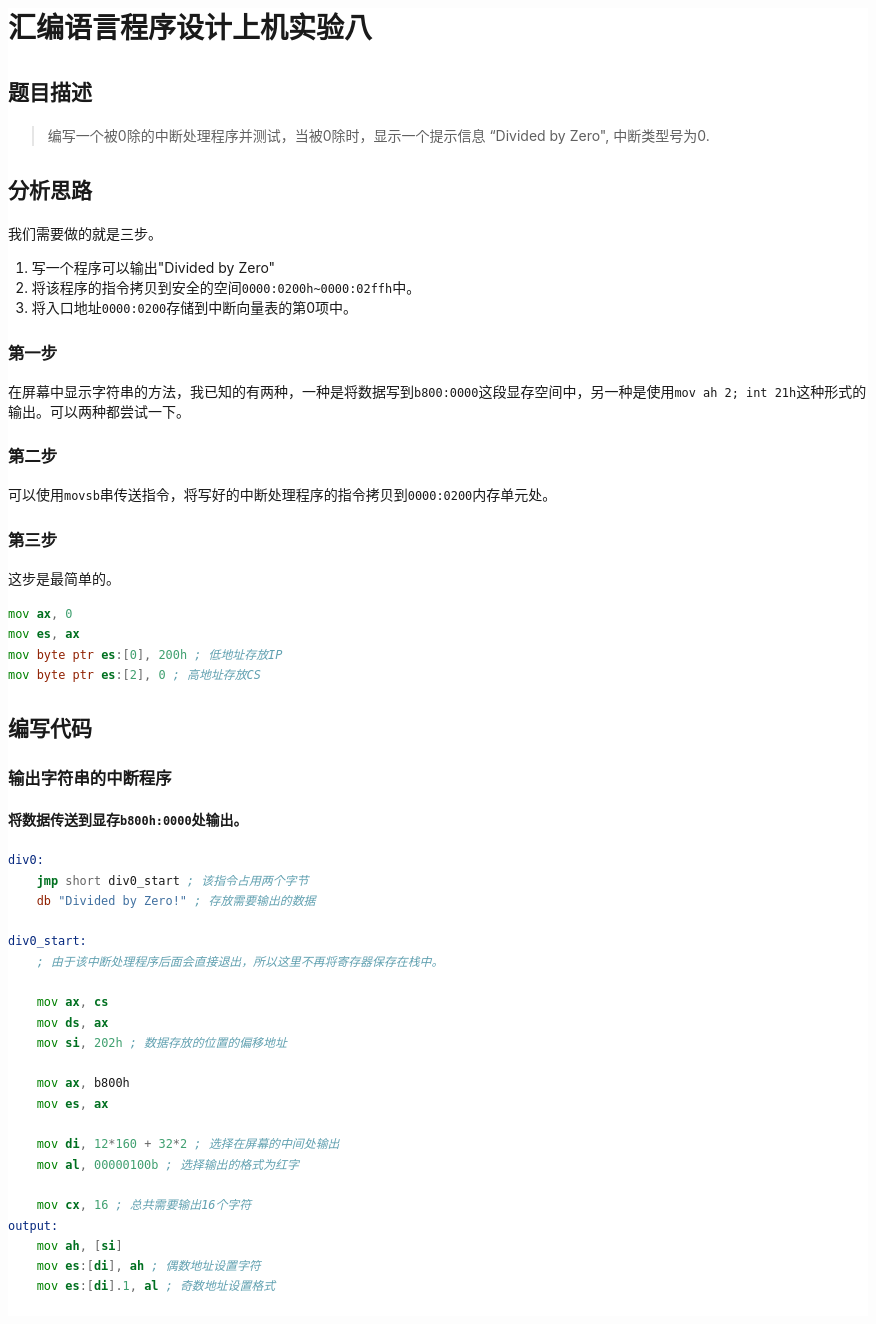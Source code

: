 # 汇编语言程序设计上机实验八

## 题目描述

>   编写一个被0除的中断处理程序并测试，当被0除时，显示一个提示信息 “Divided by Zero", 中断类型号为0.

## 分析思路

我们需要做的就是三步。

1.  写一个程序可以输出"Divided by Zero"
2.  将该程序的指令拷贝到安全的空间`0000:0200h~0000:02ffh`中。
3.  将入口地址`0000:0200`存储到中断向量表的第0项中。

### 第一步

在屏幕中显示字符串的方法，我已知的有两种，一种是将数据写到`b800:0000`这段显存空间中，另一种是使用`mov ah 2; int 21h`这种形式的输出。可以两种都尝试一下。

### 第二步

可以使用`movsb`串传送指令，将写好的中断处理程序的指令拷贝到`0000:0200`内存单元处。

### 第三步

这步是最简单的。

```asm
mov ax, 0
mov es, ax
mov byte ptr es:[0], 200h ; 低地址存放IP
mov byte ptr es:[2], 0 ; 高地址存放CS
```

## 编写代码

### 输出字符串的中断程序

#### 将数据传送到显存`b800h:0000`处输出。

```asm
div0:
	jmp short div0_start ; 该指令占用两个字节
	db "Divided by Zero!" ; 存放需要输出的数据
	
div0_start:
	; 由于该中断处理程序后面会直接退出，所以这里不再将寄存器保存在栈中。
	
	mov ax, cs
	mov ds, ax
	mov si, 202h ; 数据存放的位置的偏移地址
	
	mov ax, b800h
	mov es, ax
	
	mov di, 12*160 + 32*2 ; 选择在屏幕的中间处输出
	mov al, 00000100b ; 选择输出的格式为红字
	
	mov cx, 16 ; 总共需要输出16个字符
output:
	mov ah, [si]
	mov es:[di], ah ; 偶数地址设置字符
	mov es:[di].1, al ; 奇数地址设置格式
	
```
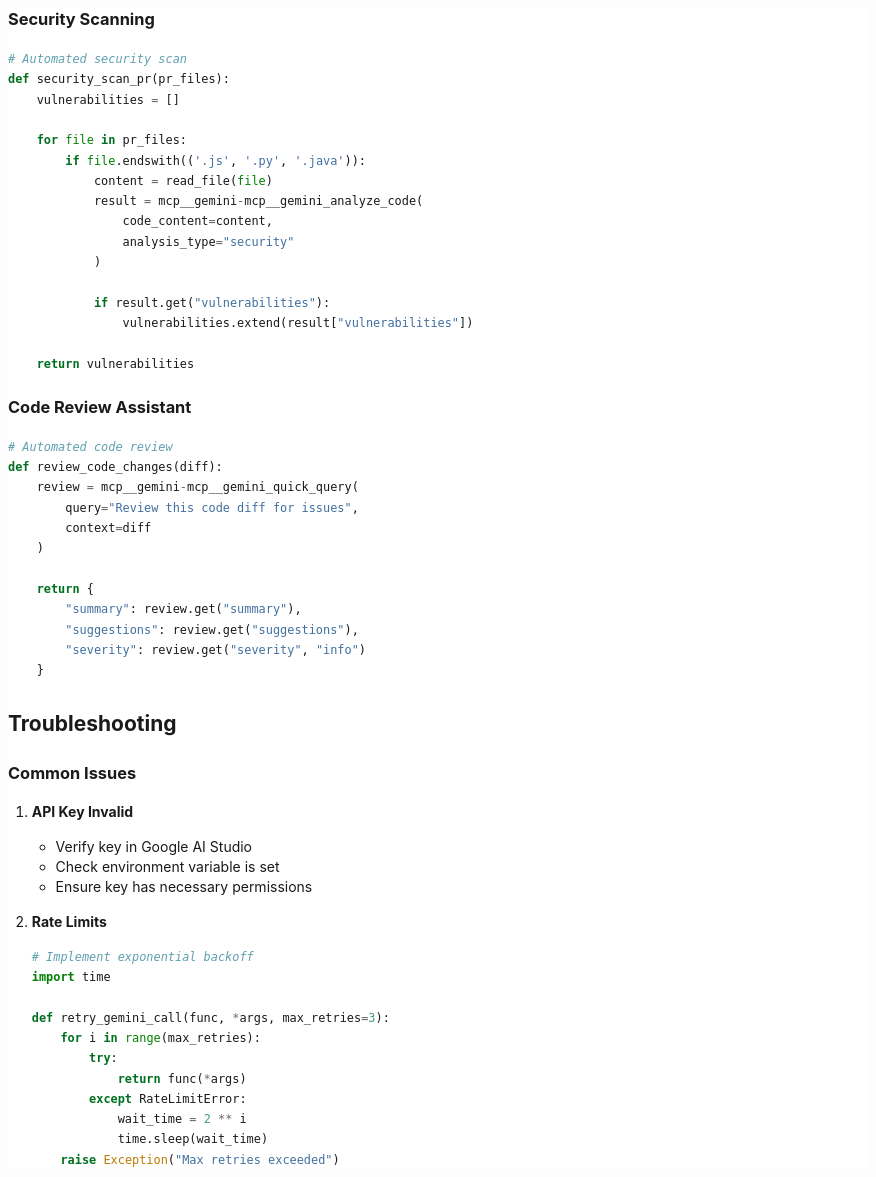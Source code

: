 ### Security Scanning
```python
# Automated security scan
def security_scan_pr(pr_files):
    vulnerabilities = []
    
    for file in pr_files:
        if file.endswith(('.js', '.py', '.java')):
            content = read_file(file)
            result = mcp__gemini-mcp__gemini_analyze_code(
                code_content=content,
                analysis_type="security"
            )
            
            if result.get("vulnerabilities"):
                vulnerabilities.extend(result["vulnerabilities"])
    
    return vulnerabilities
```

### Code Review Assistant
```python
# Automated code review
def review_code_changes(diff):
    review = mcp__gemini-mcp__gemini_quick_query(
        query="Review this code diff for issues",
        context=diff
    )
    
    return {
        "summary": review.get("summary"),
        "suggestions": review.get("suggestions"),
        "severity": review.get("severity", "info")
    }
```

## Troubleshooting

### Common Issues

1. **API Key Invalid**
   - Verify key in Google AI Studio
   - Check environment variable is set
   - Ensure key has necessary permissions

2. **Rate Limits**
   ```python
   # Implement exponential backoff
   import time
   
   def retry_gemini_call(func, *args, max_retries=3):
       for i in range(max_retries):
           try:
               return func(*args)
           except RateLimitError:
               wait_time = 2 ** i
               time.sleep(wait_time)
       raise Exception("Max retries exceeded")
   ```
----------------
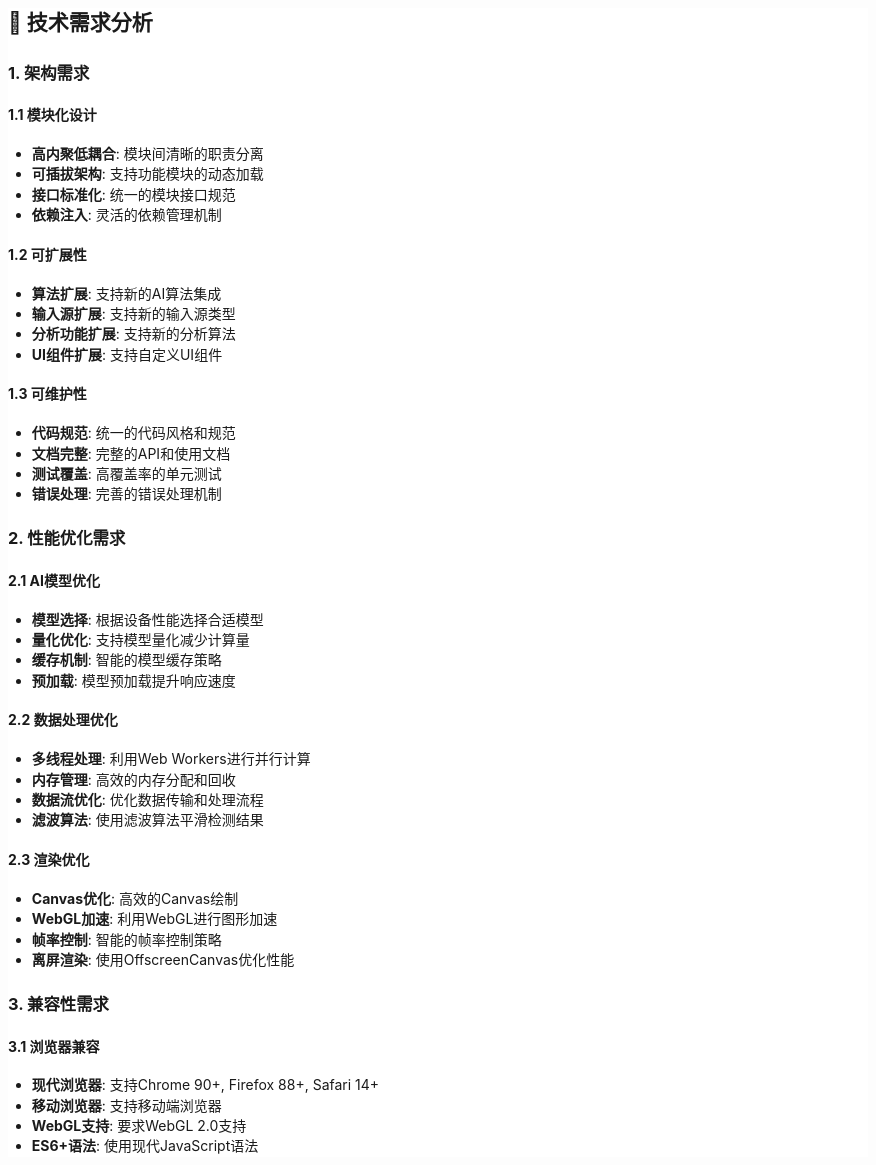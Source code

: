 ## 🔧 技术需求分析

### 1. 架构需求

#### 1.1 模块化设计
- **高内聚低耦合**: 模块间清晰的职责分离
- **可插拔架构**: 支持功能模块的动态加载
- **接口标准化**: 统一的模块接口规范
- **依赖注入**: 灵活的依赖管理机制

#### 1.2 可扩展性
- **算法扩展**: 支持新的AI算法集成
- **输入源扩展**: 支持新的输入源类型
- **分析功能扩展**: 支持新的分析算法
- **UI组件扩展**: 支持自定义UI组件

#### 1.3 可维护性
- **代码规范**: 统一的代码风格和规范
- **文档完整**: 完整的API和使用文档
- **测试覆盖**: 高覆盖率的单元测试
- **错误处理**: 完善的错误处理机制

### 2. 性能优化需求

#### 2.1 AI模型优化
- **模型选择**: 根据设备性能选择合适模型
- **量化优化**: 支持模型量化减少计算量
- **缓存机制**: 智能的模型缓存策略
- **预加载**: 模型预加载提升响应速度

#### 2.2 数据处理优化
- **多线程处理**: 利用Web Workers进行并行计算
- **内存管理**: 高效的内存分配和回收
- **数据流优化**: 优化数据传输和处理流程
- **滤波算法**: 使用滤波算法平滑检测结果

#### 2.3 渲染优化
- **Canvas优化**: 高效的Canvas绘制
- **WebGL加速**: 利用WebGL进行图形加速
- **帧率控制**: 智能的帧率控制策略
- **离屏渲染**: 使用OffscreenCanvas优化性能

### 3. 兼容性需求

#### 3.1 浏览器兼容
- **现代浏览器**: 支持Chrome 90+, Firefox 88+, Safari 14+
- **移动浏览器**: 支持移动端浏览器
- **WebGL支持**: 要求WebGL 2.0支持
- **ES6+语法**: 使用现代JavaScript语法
----------------
* **REQUIRED WORK**
Every line above holding the string "byte" should be listed.

* **TASK OUTPUT**
mov byte ptr es:[0], 200h ; 低地址存放IP
mov byte ptr es:[2], 0 ; 高地址存放CS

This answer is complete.